Segment Open
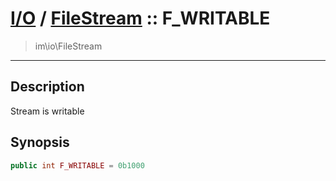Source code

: # [I/O](io.md) / [FileStream](io-FileStream.md) :: F_WRITABLE
 > im\io\FileStream
____

## Description
Stream is writable

## Synopsis
```php
public int F_WRITABLE = 0b1000
```
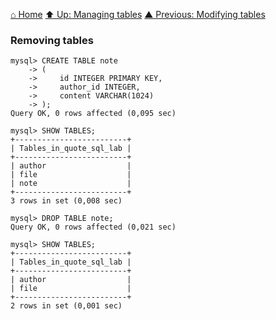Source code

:[⌂ Home](../../README.md)
[⬆ Up: Managing tables](managing_tables.md)
[▲ Previous: Modifying tables](modifying_tables.md)

### Removing tables

```
mysql> CREATE TABLE note
    -> (
    ->     id INTEGER PRIMARY KEY,
    ->     author_id INTEGER,
    ->     content VARCHAR(1024)
    -> );
Query OK, 0 rows affected (0,095 sec)

mysql> SHOW TABLES;
+-------------------------+
| Tables_in_quote_sql_lab |
+-------------------------+
| author                  |
| file                    |
| note                    |
+-------------------------+
3 rows in set (0,008 sec)

mysql> DROP TABLE note;
Query OK, 0 rows affected (0,021 sec)

mysql> SHOW TABLES;
+-------------------------+
| Tables_in_quote_sql_lab |
+-------------------------+
| author                  |
| file                    |
+-------------------------+
2 rows in set (0,001 sec)

```
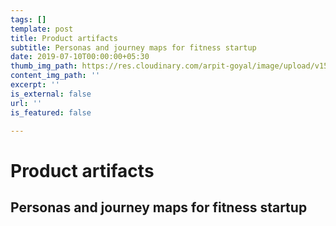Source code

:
 ```yaml
---
tags: []
template: post
title: Product artifacts
subtitle: Personas and journey maps for fitness startup
date: 2019-07-10T00:00:00+05:30
thumb_img_path: https://res.cloudinary.com/arpit-goyal/image/upload/v1562772588/4.jpg
content_img_path: ''
excerpt: ''
is_external: false
url: ''
is_featured: false

---
```

# Product artifacts

## Personas and journey maps for fitness startup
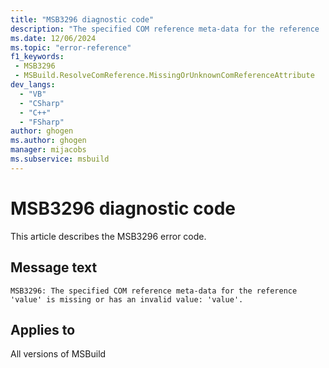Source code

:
 ```yaml
---
title: "MSB3296 diagnostic code"
description: "The specified COM reference meta-data for the reference 'value' is missing or has an invalid value: 'value'."
ms.date: 12/06/2024
ms.topic: "error-reference"
f1_keywords:
 - MSB3296
 - MSBuild.ResolveComReference.MissingOrUnknownComReferenceAttribute
dev_langs:
  - "VB"
  - "CSharp"
  - "C++"
  - "FSharp"
author: ghogen
ms.author: ghogen
manager: mijacobs
ms.subservice: msbuild
---
```


# MSB3296 diagnostic code

<!-- :::ErrorDefinitionDescription::: -->
<!-- :::editable-content name="introDescription"::: -->
This article describes the MSB3296 error code.
<!-- :::editable-content-end::: -->

## Message text

```output
MSB3296: The specified COM reference meta-data for the reference 'value' is missing or has an invalid value: 'value'.
```

<!-- :::editable-content name="postOutputDescription"::: -->
<!--
{StrBegin="MSB3296: "}
-->
<!-- :::editable-content-end::: -->
<!-- :::ErrorDefinitionDescription-end::: -->

## Applies to

All versions of MSBuild
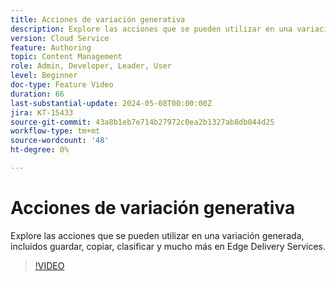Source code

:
 ```yaml
---
title: Acciones de variación generativa
description: Explore las acciones que se pueden utilizar en una variación generada, incluidos guardar, copiar, clasificar y mucho más en Edge Delivery Services.
version: Cloud Service
feature: Authoring
topic: Content Management
role: Admin, Developer, Leader, User
level: Beginner
doc-type: Feature Video
duration: 66
last-substantial-update: 2024-05-08T00:00:00Z
jira: KT-15433
source-git-commit: 43a8b1eb7e714b27972c0ea2b1327ab8db044d25
workflow-type: tm+mt
source-wordcount: '48'
ht-degree: 0%

---
```



# Acciones de variación generativa

Explore las acciones que se pueden utilizar en una variación generada, incluidos guardar, copiar, clasificar y mucho más en Edge Delivery Services.

>[!VIDEO](https://video.tv.adobe.com/v/3428795/?learn=on)

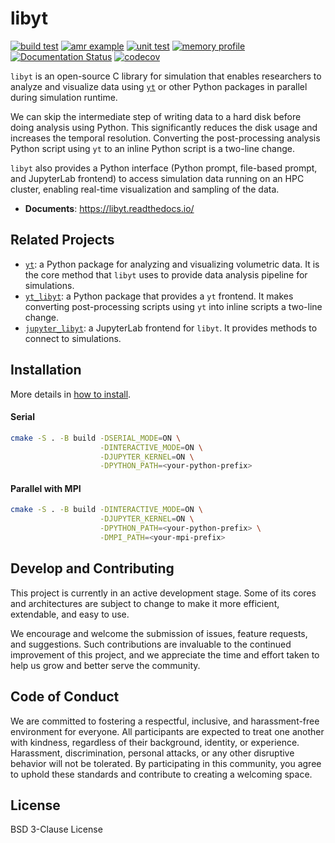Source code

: # libyt
[![build test](https://github.com/yt-project/libyt/actions/workflows/cmake-build-test.yml/badge.svg?branch=main)](https://github.com/yt-project/libyt/actions/workflows/cmake-build-test.yml)
[![amr example](https://github.com/yt-project/libyt/actions/workflows/example-test-run.yml/badge.svg?branch=main)](https://github.com/yt-project/libyt/actions/workflows/example-test-run.yml)
[![unit test](https://github.com/yt-project/libyt/actions/workflows/unit-test.yml/badge.svg?branch=main)](https://github.com/yt-project/libyt/actions/workflows/unit-test.yml)
[![memory profile](https://github.com/yt-project/libyt/actions/workflows/memory-profile.yml/badge.svg?branch=main)](https://github.com/yt-project/libyt/actions/workflows/memory-profile.yml)
[![Documentation Status](https://readthedocs.org/projects/libyt/badge/?version=latest)](https://libyt.readthedocs.io/en/latest/?badge=latest)
[![codecov](https://codecov.io/gh/yt-project/libyt/graph/badge.svg?token=NRYLAipewN)](https://codecov.io/gh/yt-project/libyt)

`libyt` is an open-source C library for simulation that enables researchers to analyze and visualize data using [`yt`](https://yt-project.org/) or other Python packages in parallel during simulation runtime. 

We can skip the intermediate step of writing data to a hard disk before doing analysis using Python. 
This significantly reduces the disk usage and increases the temporal resolution. 
Converting the post-processing analysis Python script using `yt` to an inline Python script is a two-line change.

`libyt` also provides a Python interface (Python prompt, file-based prompt, and JupyterLab frontend) to access simulation data running on an HPC cluster, enabling real-time visualization and sampling of the data.

- **Documents**: https://libyt.readthedocs.io/

## Related Projects

- [`yt`](https://github.com/yt-project/yt): a Python package for analyzing and visualizing volumetric data. It is the core method that `libyt` uses to provide data analysis pipeline for simulations.
- [`yt_libyt`](https://github.com/data-exp-lab/yt_libyt): a Python package that provides a `yt` frontend. It makes converting post-processing scripts using `yt` into inline scripts a two-line change.
- [`jupyter_libyt`](https://github.com/yt-project/jupyter_libyt): a JupyterLab frontend for `libyt`. It provides methods to connect to simulations.

## Installation

More details in [how to install](https://libyt.readthedocs.io/en/latest/how-to-install/how-to-install.html).

#### Serial 

```bash
cmake -S . -B build -DSERIAL_MODE=ON \
                    -DINTERACTIVE_MODE=ON \
                    -DJUPYTER_KERNEL=ON \
                    -DPYTHON_PATH=<your-python-prefix>
```

#### Parallel with MPI

```bash
cmake -S . -B build -DINTERACTIVE_MODE=ON \
                    -DJUPYTER_KERNEL=ON \
                    -DPYTHON_PATH=<your-python-prefix> \
                    -DMPI_PATH=<your-mpi-prefix>
```


## Develop and Contributing

This project is currently in an active development stage. Some of its cores and architectures are subject to change to make it more efficient, extendable, and easy to use.

We encourage and welcome the submission of issues, feature requests, and suggestions. 
Such contributions are invaluable to the continued improvement of this project, and we appreciate the time and effort taken to help us grow and better serve the community.



## Code of Conduct

We are committed to fostering a respectful, inclusive, and harassment-free environment for everyone. 
All participants are expected to treat one another with kindness, regardless of their background, identity, or experience. 
Harassment, discrimination, personal attacks, or any other disruptive behavior will not be tolerated. 
By participating in this community, you agree to uphold these standards and contribute to creating a welcoming space.

## License

BSD 3-Clause License

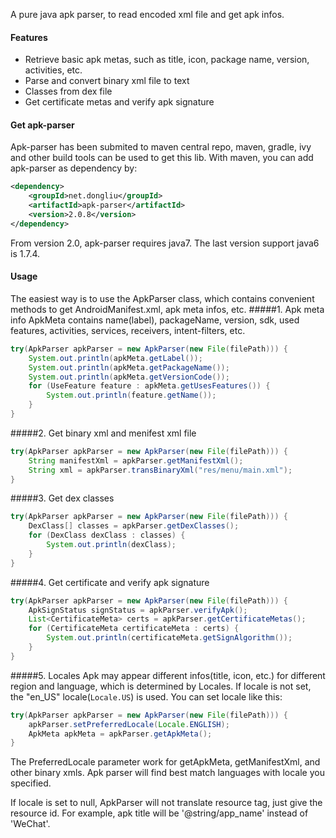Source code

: A pure java apk parser, to read encoded xml file and get apk infos.

#### Features
* Retrieve basic apk metas, such as title, icon, package name, version, activities, etc.
* Parse and convert binary xml file to text 
* Classes from dex file
* Get certificate metas and verify apk signature

#### Get apk-parser
Apk-parser has been submited to maven central repo, maven, gradle, ivy and other build tools can be used to get this lib.
With maven, you can add apk-parser as dependency by:
```xml
<dependency>
    <groupId>net.dongliu</groupId>
    <artifactId>apk-parser</artifactId>
    <version>2.0.8</version>
</dependency>
```
From version 2.0, apk-parser requires java7. The last version support java6 is 1.7.4.

#### Usage
The easiest way is to use the ApkParser class, which contains convenient methods to get AndroidManifest.xml, apk meta infos, etc.
#####1. Apk meta info
ApkMeta contains name(label), packageName, version, sdk, used features, activities, services, receivers, intent-filters, etc.
```java
try(ApkParser apkParser = new ApkParser(new File(filePath))) {
    System.out.println(apkMeta.getLabel());
    System.out.println(apkMeta.getPackageName());
    System.out.println(apkMeta.getVersionCode());
    for (UseFeature feature : apkMeta.getUsesFeatures()) {
        System.out.println(feature.getName());
    }
}
```
#####2. Get binary xml and menifest xml file
```java
try(ApkParser apkParser = new ApkParser(new File(filePath))) {
    String manifestXml = apkParser.getManifestXml();
    String xml = apkParser.transBinaryXml("res/menu/main.xml");
}
```
#####3. Get dex classes
```java
try(ApkParser apkParser = new ApkParser(new File(filePath))) {
    DexClass[] classes = apkParser.getDexClasses();
    for (DexClass dexClass : classes) {
        System.out.println(dexClass);
    }
}
```

#####4. Get certificate and verify apk signature
```java
try(ApkParser apkParser = new ApkParser(new File(filePath))) {
    ApkSignStatus signStatus = apkParser.verifyApk();
    List<CertificateMeta> certs = apkParser.getCertificateMetas();
    for (CertificateMeta certificateMeta : certs) {
        System.out.println(certificateMeta.getSignAlgorithm());
    }
}
```

#####5. Locales
Apk may appear different infos(title, icon, etc.) for different region and language, which is determined by Locales.
If locale is not set, the "en_US" locale(<code>Locale.US</code>) is used. You can set locale like this:
```java
try(ApkParser apkParser = new ApkParser(new File(filePath))) {
    apkParser.setPreferredLocale(Locale.ENGLISH);
    ApkMeta apkMeta = apkParser.getApkMeta();
}
```
The PreferredLocale parameter work for getApkMeta, getManifestXml, and other binary xmls.
Apk parser will find best match languages with locale you specified.

If locale is set to null, ApkParser will not translate resource tag, just give the resource id.
For example, apk title will be '@string/app_name' instead of 'WeChat'.
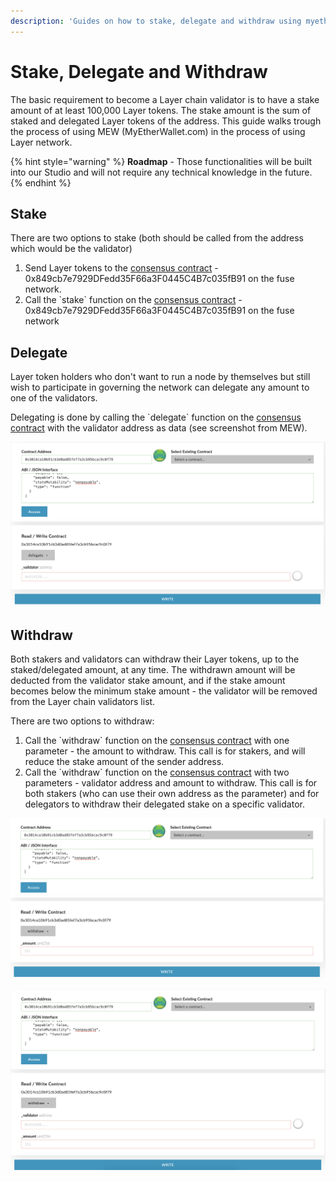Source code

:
 ```yaml
---
description: 'Guides on how to stake, delegate and withdraw using myetherwallet.com'
---
```


# Stake, Delegate and Withdraw

The basic requirement to become a Layer chain validator is to have a stake amount of at least 100,000 Layer tokens. The stake amount is the sum of staked and delegated Layer tokens of the address. This guide walks trough the process of using MEW \(MyEtherWallet.com\) in the process of using Layer network.

{% hint style="warning" %}
**Roadmap** - Those functionalities will be built into our Studio and will not require any technical knowledge in the future.
{% endhint %}

## Stake

There are two options to stake \(both should be called from the address which would be the validator\)

1. Send Layer tokens to the [consensus contract](https://explorer.prmscan.org/address/0x3014ca10b91cb3d0ad85fef7a3cb95bcac9c0f79) - 0x849cb7e7929DFedd35F66a3F0445C4B7c035fB91 on the fuse network.
2. Call the \`stake\` function on the [consensus contract](https://explorer.prmscan.org/address/0x3014ca10b91cb3d0ad85fef7a3cb95bcac9c0f79) - 0x849cb7e7929DFedd35F66a3F0445C4B7c035fB91 on the fuse network

 

## Delegate

Layer token holders who don't want to run a node by themselves but still wish to participate in governing the network can delegate any amount to one of the validators.

Delegating is done by calling the \`delegate\` function on the [consensus contract](https://explorer.prmscan.org/address/0x3014ca10b91cb3d0ad85fef7a3cb95bcac9c0f79) with the validator address as data \(see screenshot from MEW\).

![delegate](../../.gitbook/assets/screen-shot-2019-09-04-at-14.59.27.png)

## Withdraw

Both stakers and validators can withdraw their Layer tokens, up to the staked/delegated amount, at any time. The withdrawn amount will be deducted from the validator stake amount, and if the stake amount becomes below the minimum stake amount - the validator will be removed from the Layer chain validators list.

There are two options to withdraw:

1. Call the \`withdraw\` function on the [consensus contract](https://explorer.prmscan.org/address/0x3014ca10b91cb3d0ad85fef7a3cb95bcac9c0f79) with one parameter - the amount to withdraw. This call is for stakers, and will reduce the stake amount of the sender address.
2. Call the \`withdraw\` function on the [consensus contract](https://explorer.prmscan.org/address/0x3014ca10b91cb3d0ad85fef7a3cb95bcac9c0f79) with two parameters - validator address and amount to withdraw. This call is for both stakers \(who can use their own address as the parameter\) and for delegators to withdraw their delegated stake on a specific validator.

![withdraw option \#1](../../.gitbook/assets/screen-shot-2019-09-04-at-15.01.15.png)

![withdraw option \#2](../../.gitbook/assets/screen-shot-2019-09-04-at-15.01.25.png)

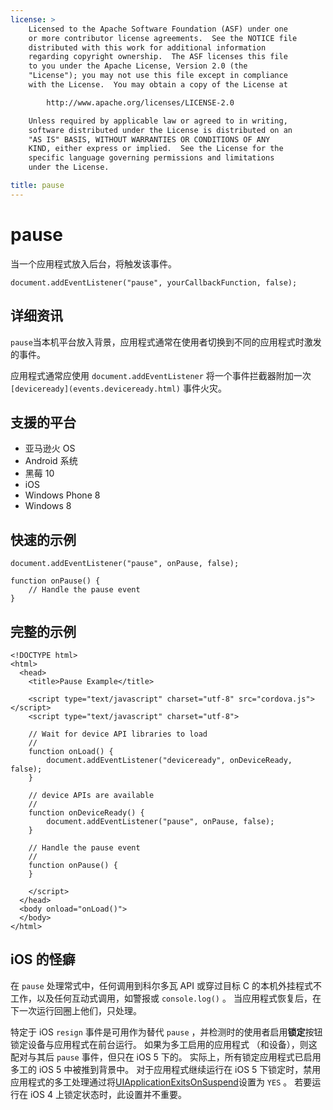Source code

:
 ```yaml
---
license: >
    Licensed to the Apache Software Foundation (ASF) under one
    or more contributor license agreements.  See the NOTICE file
    distributed with this work for additional information
    regarding copyright ownership.  The ASF licenses this file
    to you under the Apache License, Version 2.0 (the
    "License"); you may not use this file except in compliance
    with the License.  You may obtain a copy of the License at

        http://www.apache.org/licenses/LICENSE-2.0

    Unless required by applicable law or agreed to in writing,
    software distributed under the License is distributed on an
    "AS IS" BASIS, WITHOUT WARRANTIES OR CONDITIONS OF ANY
    KIND, either express or implied.  See the License for the
    specific language governing permissions and limitations
    under the License.

title: pause
---
```


# pause

当一个应用程式放入后台，将触发该事件。

    document.addEventListener("pause", yourCallbackFunction, false);
    

## 详细资讯

`pause`当本机平台放入背景，应用程式通常在使用者切换到不同的应用程式时激发的事件。

应用程式通常应使用 `document.addEventListener` 将一个事件拦截器附加一次 `[deviceready](events.deviceready.html)` 事件火灾。

## 支援的平台

*   亚马逊火 OS
*   Android 系统
*   黑莓 10
*   iOS
*   Windows Phone 8
*   Windows 8

## 快速的示例

    document.addEventListener("pause", onPause, false);
    
    function onPause() {
        // Handle the pause event
    }
    

## 完整的示例

    <!DOCTYPE html>
    <html>
      <head>
        <title>Pause Example</title>
    
        <script type="text/javascript" charset="utf-8" src="cordova.js"></script>
        <script type="text/javascript" charset="utf-8">
    
        // Wait for device API libraries to load
        //
        function onLoad() {
            document.addEventListener("deviceready", onDeviceReady, false);
        }
    
        // device APIs are available
        //
        function onDeviceReady() {
            document.addEventListener("pause", onPause, false);
        }
    
        // Handle the pause event
        //
        function onPause() {
        }
    
        </script>
      </head>
      <body onload="onLoad()">
      </body>
    </html>
    

## iOS 的怪癖

在 `pause` 处理常式中，任何调用到科尔多瓦 API 或穿过目标 C 的本机外挂程式不工作，以及任何互动式调用，如警报或 `console.log()` 。 当应用程式恢复后，在下一次运行回圈上他们，只处理。

特定于 iOS `resign` 事件是可用作为替代 `pause` ，并检测时的使用者启用**锁定**按钮锁定设备与应用程式在前台运行。 如果为多工启用的应用程式 （和设备），则这配对与其后 `pause` 事件，但只在 iOS 5 下的。 实际上，所有锁定应用程式已启用多工的 iOS 5 中被推到背景中。 对于应用程式继续运行在 iOS 5 下锁定时，禁用应用程式的多工处理通过将[UIApplicationExitsOnSuspend][1]设置为 `YES` 。 若要运行在 iOS 4 上锁定状态时，此设置并不重要。

 [1]: http://developer.apple.com/library/ios/#documentation/general/Reference/InfoPlistKeyReference/Articles/iPhoneOSKeys.html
Segment Closed
Your objective: Go through the entries and return each line where the word "Locales" appears.

Task answer:
#####5. Locales
Apk may appear different infos(title, icon, etc.) for different region and language, which is determined by Locales.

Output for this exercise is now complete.